Mis pensamientos se aclaran en algunos recuerdos, pero se mezclan confusos con lo que dicen, más allá del tiempo siguen diciendo. Y dicen que al final era un gordito bonachón y de buen trato, amigo de sus amigos, de abrazos apretados, y bolsillo suelto; y recuerdo sus abrazos aunque a mí hoy me saben a perfume rancio y dolor de huesos, y sus bolsillos siempre rotos a penitencias absurdas. Lo recuerdo… también lo recuerdo así, sonriente; pero mientras me aferro a ese recuerdo, me araña la imagen del hombre tras los muros de ladrillo visto y cortinas amarillentas, el violento, desesperanzador de esperanzas propias y ajenas, borrador de futuros, sal de lágrimas y morado barroco. Lo recuerdo disfrazando de excusas las cachetadas, y camuflando de persona una bestia insegura que salía a veces, muchas veces, tantas que los recuerdos otra vez se vuelven difusos y dolientes.

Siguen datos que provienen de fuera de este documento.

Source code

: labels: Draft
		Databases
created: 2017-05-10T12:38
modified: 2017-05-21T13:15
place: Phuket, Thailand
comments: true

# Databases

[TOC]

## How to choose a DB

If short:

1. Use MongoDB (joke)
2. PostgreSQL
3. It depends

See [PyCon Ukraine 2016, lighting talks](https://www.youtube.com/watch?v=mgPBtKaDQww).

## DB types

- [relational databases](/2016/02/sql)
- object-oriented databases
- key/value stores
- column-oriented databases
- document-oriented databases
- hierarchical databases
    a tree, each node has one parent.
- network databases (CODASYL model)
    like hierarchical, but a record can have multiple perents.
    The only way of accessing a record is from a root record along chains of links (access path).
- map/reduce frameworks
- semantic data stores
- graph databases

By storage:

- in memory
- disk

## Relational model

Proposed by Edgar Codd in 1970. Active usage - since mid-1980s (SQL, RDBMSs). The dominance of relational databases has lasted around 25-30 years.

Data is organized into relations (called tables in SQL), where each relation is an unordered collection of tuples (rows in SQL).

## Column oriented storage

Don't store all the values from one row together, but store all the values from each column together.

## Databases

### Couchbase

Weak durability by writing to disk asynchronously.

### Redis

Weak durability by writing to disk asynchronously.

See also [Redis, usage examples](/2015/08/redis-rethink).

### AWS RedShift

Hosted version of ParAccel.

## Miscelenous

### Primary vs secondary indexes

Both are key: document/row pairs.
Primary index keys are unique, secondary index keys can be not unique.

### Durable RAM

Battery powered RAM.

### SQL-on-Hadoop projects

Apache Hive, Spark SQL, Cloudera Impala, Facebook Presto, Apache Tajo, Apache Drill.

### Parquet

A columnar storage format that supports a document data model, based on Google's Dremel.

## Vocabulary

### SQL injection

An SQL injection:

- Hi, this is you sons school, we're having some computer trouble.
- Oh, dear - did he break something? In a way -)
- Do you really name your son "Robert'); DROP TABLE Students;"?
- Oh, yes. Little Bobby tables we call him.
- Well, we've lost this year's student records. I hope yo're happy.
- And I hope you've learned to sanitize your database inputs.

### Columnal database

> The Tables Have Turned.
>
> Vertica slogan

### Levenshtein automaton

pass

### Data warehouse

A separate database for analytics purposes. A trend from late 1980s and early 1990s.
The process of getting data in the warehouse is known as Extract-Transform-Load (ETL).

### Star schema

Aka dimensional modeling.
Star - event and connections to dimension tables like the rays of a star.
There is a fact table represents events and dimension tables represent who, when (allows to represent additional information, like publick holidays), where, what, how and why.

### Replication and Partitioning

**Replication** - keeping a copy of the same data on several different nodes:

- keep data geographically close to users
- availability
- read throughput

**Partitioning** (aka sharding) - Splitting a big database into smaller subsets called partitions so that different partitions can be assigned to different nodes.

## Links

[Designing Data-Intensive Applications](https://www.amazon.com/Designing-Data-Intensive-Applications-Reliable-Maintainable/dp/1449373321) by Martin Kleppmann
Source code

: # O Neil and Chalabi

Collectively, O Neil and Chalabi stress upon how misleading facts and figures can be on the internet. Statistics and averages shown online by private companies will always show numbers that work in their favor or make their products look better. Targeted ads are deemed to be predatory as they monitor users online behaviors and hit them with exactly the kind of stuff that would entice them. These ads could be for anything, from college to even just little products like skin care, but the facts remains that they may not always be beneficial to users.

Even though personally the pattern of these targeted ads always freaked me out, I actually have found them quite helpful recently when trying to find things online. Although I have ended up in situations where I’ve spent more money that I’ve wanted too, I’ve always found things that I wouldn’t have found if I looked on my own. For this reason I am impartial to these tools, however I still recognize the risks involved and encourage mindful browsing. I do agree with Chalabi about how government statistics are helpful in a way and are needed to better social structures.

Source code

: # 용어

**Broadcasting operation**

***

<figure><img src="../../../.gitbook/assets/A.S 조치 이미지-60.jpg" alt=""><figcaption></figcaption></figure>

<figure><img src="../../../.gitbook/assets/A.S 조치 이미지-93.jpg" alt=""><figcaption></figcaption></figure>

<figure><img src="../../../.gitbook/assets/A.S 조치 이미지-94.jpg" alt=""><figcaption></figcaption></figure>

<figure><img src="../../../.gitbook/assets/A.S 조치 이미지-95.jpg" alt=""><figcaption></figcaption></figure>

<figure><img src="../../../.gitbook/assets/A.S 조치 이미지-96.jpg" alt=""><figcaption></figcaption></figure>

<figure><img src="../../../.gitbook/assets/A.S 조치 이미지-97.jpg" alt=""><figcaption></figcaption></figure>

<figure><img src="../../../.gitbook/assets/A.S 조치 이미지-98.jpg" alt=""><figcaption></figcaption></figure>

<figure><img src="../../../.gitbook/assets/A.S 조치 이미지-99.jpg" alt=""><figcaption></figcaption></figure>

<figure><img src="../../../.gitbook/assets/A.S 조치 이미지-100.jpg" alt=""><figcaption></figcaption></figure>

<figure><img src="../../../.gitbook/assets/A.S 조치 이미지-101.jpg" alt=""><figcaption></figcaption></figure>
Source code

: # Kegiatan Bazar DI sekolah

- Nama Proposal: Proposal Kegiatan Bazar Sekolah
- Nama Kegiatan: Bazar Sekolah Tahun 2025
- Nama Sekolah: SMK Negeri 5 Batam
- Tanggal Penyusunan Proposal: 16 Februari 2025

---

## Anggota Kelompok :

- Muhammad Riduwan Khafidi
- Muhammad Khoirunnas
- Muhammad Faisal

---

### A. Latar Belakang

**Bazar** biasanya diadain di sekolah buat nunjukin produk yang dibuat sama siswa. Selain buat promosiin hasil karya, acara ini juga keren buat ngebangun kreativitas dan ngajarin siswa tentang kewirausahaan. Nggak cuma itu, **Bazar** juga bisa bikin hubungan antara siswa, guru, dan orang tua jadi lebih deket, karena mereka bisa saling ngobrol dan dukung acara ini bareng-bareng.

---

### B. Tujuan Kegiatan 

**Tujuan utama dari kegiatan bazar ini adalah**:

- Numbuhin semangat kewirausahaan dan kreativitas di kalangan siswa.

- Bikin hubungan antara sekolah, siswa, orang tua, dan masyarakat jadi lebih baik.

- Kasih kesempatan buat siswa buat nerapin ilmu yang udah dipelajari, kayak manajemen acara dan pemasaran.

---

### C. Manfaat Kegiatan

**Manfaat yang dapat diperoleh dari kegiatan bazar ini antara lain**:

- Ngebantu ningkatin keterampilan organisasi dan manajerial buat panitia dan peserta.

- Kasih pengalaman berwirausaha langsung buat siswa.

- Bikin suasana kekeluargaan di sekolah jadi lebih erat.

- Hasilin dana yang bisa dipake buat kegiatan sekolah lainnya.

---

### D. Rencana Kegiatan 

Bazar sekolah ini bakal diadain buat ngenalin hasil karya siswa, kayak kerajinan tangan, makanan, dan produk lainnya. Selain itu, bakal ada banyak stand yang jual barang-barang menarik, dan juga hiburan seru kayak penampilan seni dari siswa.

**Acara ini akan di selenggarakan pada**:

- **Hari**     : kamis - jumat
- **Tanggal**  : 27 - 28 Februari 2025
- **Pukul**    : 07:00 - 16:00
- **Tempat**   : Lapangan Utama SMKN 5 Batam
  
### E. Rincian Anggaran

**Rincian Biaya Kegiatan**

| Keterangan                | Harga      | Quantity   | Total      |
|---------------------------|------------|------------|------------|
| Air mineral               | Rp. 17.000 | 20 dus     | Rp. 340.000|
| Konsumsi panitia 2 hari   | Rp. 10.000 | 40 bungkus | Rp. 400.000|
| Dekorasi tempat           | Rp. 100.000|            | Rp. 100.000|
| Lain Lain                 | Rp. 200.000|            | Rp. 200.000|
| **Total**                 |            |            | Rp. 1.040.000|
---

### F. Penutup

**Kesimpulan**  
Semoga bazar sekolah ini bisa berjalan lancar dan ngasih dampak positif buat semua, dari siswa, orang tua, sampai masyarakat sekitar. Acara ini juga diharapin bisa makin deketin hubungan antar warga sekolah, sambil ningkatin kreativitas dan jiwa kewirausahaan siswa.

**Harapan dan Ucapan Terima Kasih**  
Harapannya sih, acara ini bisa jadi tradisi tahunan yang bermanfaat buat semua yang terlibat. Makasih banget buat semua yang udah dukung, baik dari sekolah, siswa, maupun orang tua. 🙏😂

Dicen que al final lo vieron volar, que cayó despacio como flotando, que sonreía, dicen que al final sonreía y movía las manos como saludando hasta las minúsculas gotas de llovizna que mojaban el asfalto caliente aquel verano infernal. Porque sí recuerdo claramente que llovía, llovía del cielo, llovía de los ojos de mi abuela achinados y escondidos tras las mejillas globosas, recuerdo que llovía salado de mis ojos aunque no recuerdo claramente la diferencia entre el dolor y el alivio. Otra vez los recuerdos se pierden incautos y recelosos, pero tras mis párpados gruesos en noches pesadas, él se dibuja suicida gris, desmemoriado, y entonces lo recuerdo dando ese paso que ahora me suena enorme pero debe haber sido pequeño, pequeño como la sonrisa de mi madre que parecía decirle adiós desde la cornisa, pequeño como las esperanzas que sobrevivieron a su caída luego de abrazar la muerte, despidiéndose de una vida que no fue suya pero que se llevó mucho de las nuestras.
Recuerdo poco, pero entre tanto que dicen, recuerdo ver mientras volaba aquellos ojos que no vi antes, quizás era el destino de aquel bebé regordete y arrugado, raro, vacío, volátil, de mirada tan silenciosa y honda como aljibe reseco… y al final nos dejó un poco así, resecos, vacíos, reconstruyendo los muros de ladrillo visto y sacando las cortinas amarillentas… tomó tiempo pero de eso, nadie dijo nada.